RECORDS FOR THIS TASK:
_ _ _ _ _ _ _

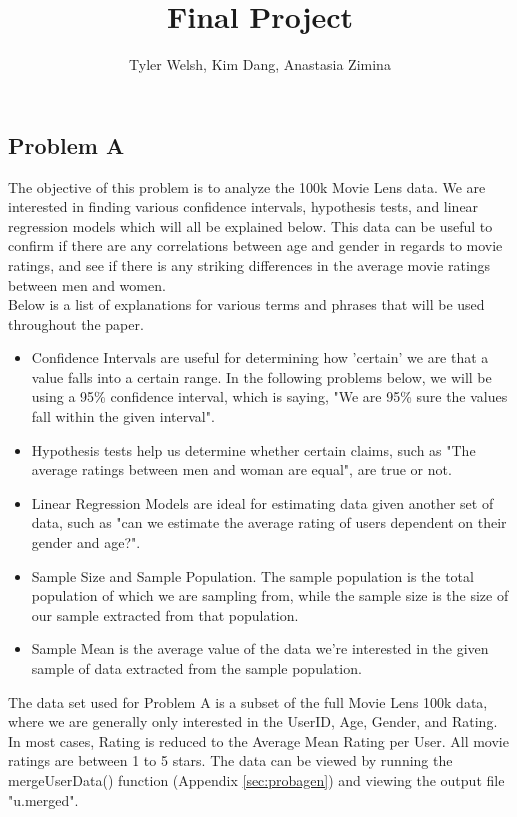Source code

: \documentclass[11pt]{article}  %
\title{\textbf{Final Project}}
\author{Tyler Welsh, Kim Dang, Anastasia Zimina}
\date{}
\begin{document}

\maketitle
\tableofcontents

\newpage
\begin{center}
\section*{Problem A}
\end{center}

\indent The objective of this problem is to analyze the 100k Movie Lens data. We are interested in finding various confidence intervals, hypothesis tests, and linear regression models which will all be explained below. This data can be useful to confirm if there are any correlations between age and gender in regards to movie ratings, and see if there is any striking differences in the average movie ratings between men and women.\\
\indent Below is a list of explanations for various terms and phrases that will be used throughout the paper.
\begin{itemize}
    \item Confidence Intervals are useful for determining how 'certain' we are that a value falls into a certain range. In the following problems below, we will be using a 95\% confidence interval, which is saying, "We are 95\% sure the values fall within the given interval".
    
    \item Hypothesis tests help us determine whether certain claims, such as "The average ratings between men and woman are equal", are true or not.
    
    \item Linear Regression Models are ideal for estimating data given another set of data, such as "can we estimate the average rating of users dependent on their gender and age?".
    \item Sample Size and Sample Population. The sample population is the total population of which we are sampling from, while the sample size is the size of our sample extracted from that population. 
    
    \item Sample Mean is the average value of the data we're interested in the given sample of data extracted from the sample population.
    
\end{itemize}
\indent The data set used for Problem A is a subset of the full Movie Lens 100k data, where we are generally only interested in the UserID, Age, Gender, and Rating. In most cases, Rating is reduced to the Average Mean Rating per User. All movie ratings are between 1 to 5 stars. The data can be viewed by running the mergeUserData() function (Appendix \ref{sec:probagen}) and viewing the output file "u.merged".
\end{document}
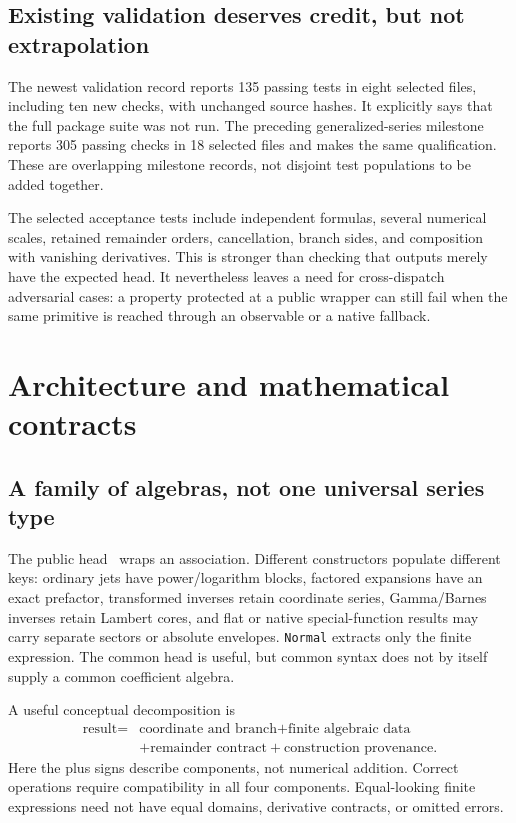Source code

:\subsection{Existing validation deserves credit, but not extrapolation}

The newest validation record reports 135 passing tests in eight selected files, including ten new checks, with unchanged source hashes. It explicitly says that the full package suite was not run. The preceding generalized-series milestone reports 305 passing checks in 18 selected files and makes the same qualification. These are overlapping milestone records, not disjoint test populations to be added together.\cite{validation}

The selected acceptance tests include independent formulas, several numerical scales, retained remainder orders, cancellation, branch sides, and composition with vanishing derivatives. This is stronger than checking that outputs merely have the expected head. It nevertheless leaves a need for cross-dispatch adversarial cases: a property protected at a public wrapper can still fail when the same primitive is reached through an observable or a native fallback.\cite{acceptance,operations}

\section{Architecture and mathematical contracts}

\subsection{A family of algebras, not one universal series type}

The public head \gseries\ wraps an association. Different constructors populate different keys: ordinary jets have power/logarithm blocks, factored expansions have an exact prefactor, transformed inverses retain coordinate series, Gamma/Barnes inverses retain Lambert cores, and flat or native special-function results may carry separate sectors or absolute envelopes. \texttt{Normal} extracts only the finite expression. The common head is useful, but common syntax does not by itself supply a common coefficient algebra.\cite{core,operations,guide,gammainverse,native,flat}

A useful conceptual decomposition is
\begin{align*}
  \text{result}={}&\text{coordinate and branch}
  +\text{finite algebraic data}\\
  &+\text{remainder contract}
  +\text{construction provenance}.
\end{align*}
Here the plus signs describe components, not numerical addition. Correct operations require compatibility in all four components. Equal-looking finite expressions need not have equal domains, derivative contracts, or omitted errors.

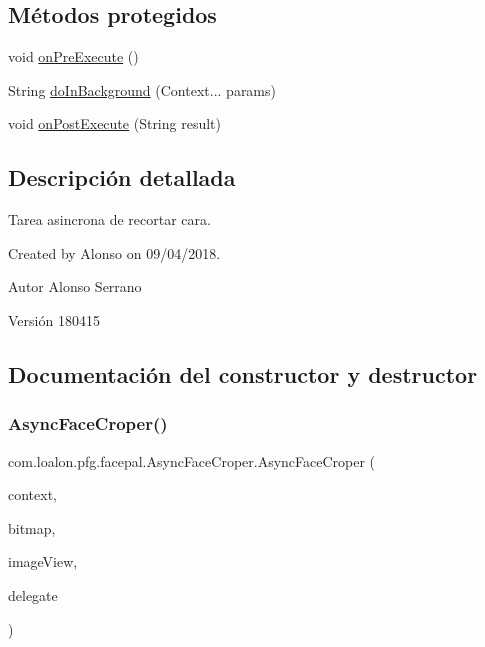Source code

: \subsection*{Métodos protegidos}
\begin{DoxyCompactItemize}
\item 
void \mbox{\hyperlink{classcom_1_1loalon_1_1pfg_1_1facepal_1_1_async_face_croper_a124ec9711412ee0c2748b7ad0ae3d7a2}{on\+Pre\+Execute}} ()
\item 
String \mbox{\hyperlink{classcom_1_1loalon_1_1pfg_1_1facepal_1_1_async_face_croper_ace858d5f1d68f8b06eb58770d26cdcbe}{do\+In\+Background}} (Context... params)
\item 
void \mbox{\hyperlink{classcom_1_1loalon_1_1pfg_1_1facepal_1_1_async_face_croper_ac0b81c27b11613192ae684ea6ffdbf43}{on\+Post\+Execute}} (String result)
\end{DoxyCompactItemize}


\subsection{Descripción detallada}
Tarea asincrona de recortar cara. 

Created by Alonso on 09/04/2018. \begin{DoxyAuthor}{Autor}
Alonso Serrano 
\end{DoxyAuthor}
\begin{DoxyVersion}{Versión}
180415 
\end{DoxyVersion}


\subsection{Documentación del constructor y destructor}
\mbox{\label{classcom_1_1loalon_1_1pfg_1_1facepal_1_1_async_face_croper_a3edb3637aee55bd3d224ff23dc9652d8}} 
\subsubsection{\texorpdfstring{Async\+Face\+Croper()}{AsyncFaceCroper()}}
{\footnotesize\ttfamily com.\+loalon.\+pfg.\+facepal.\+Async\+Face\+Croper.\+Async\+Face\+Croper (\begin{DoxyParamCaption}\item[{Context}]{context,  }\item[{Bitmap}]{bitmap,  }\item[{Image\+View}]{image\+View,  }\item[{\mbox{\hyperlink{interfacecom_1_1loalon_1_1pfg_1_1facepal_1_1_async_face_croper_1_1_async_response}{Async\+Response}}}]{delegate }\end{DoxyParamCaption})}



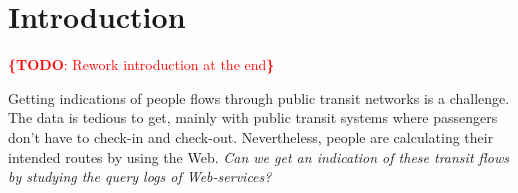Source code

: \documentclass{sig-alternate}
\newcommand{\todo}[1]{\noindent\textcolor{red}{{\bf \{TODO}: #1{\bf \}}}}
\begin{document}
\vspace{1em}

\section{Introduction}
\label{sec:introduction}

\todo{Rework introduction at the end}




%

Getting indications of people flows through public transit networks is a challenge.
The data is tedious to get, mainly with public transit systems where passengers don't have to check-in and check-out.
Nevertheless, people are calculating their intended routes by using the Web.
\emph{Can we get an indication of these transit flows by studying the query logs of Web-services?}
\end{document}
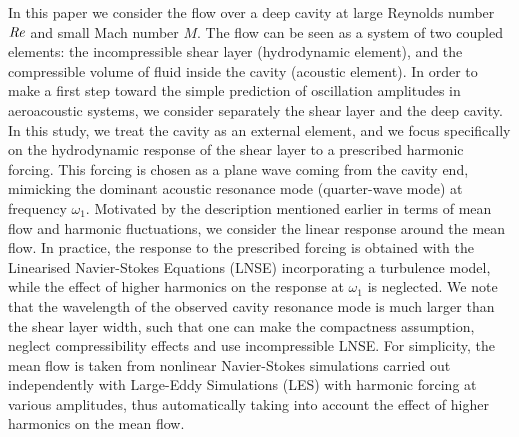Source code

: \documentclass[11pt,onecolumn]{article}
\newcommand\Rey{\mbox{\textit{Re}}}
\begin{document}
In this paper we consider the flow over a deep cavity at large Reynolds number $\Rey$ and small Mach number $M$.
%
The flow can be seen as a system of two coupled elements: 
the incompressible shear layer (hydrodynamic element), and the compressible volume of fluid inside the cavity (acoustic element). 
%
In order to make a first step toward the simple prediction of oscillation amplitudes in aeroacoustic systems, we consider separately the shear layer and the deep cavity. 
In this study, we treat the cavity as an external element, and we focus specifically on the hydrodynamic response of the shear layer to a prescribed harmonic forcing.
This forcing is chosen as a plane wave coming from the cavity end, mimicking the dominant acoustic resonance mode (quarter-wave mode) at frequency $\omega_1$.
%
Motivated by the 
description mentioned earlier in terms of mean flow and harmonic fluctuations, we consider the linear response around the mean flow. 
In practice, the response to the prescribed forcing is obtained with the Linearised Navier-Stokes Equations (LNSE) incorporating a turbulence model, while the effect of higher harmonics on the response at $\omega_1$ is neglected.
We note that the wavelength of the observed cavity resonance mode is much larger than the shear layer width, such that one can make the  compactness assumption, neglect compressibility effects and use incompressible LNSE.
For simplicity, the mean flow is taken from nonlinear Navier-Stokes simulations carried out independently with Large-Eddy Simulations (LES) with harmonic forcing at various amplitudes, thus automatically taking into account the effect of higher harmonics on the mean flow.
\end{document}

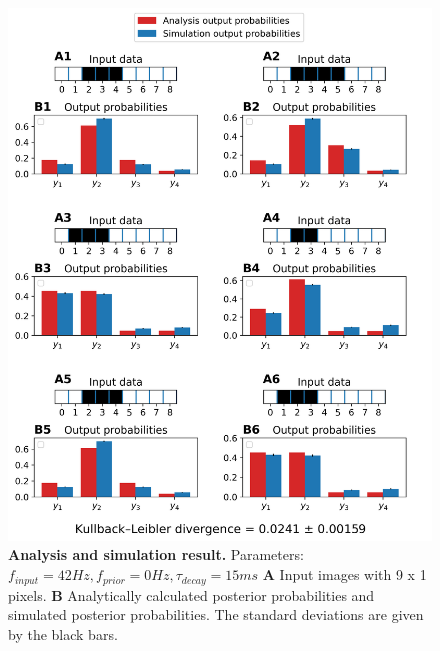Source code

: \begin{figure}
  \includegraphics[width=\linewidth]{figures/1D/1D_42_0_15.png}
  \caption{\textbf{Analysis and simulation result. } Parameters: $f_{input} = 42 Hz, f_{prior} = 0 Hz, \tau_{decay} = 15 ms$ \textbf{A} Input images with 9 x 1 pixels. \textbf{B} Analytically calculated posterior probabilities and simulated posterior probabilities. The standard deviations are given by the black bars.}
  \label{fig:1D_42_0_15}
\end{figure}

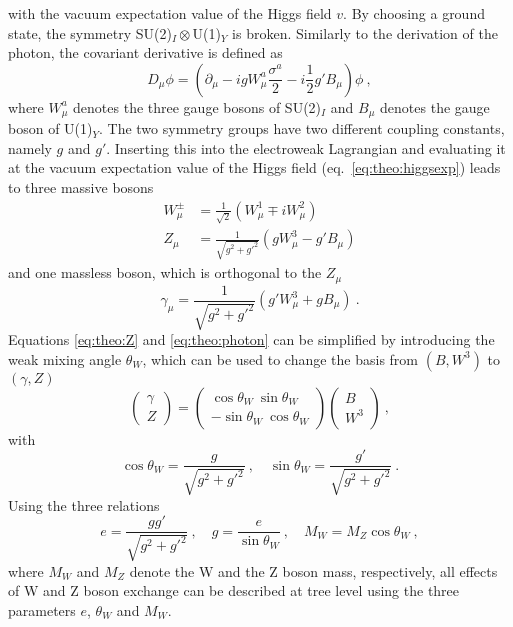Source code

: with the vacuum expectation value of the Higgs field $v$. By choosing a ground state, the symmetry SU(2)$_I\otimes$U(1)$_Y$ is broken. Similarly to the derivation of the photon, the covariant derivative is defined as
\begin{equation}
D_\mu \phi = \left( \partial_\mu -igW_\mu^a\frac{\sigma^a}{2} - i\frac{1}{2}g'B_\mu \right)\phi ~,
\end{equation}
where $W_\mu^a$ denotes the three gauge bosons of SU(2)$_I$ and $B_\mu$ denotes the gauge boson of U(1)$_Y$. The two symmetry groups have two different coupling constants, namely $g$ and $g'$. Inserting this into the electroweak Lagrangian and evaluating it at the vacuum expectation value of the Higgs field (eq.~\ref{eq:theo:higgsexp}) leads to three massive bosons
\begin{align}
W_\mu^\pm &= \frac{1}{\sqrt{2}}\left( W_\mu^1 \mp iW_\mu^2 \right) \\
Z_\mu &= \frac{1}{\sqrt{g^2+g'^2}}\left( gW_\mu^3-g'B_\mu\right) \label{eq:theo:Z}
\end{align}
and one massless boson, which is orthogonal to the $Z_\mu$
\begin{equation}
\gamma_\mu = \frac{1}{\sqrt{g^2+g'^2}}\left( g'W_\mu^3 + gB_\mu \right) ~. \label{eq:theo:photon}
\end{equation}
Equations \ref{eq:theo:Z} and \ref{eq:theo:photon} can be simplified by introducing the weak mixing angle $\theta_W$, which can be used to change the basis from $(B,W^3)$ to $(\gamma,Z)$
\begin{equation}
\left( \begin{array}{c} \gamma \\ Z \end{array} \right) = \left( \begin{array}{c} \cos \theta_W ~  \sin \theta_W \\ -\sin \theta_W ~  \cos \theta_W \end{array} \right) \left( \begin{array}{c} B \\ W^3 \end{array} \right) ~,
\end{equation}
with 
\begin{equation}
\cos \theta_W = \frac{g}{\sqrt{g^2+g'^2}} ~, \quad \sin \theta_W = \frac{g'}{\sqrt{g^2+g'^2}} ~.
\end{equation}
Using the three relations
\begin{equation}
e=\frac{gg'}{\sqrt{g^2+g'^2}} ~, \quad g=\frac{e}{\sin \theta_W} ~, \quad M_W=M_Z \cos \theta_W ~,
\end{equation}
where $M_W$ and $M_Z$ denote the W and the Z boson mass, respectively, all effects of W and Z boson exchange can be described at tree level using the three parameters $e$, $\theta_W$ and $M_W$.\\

_ _ _ _ _ _ _

WHAT IS BEING ASKED:
Every line above that contains the word "three" should be reported.

ANSWER BOX:
where $W_\mu^a$ denotes the three gauge bosons of SU(2)$_I$ and $B_\mu$ denotes the gauge boson of U(1)$_Y$. The two symmetry groups have two different coupling constants, namely $g$ and $g'$. Inserting this into the electroweak Lagrangian and evaluating it at the vacuum expectation value of the Higgs field (eq.~\ref{eq:theo:higgsexp}) leads to three massive bosons
Using the three relations
where $M_W$ and $M_Z$ denote the W and the Z boson mass, respectively, all effects of W and Z boson exchange can be described at tree level using the three parameters $e$, $\theta_W$ and $M_W$.\\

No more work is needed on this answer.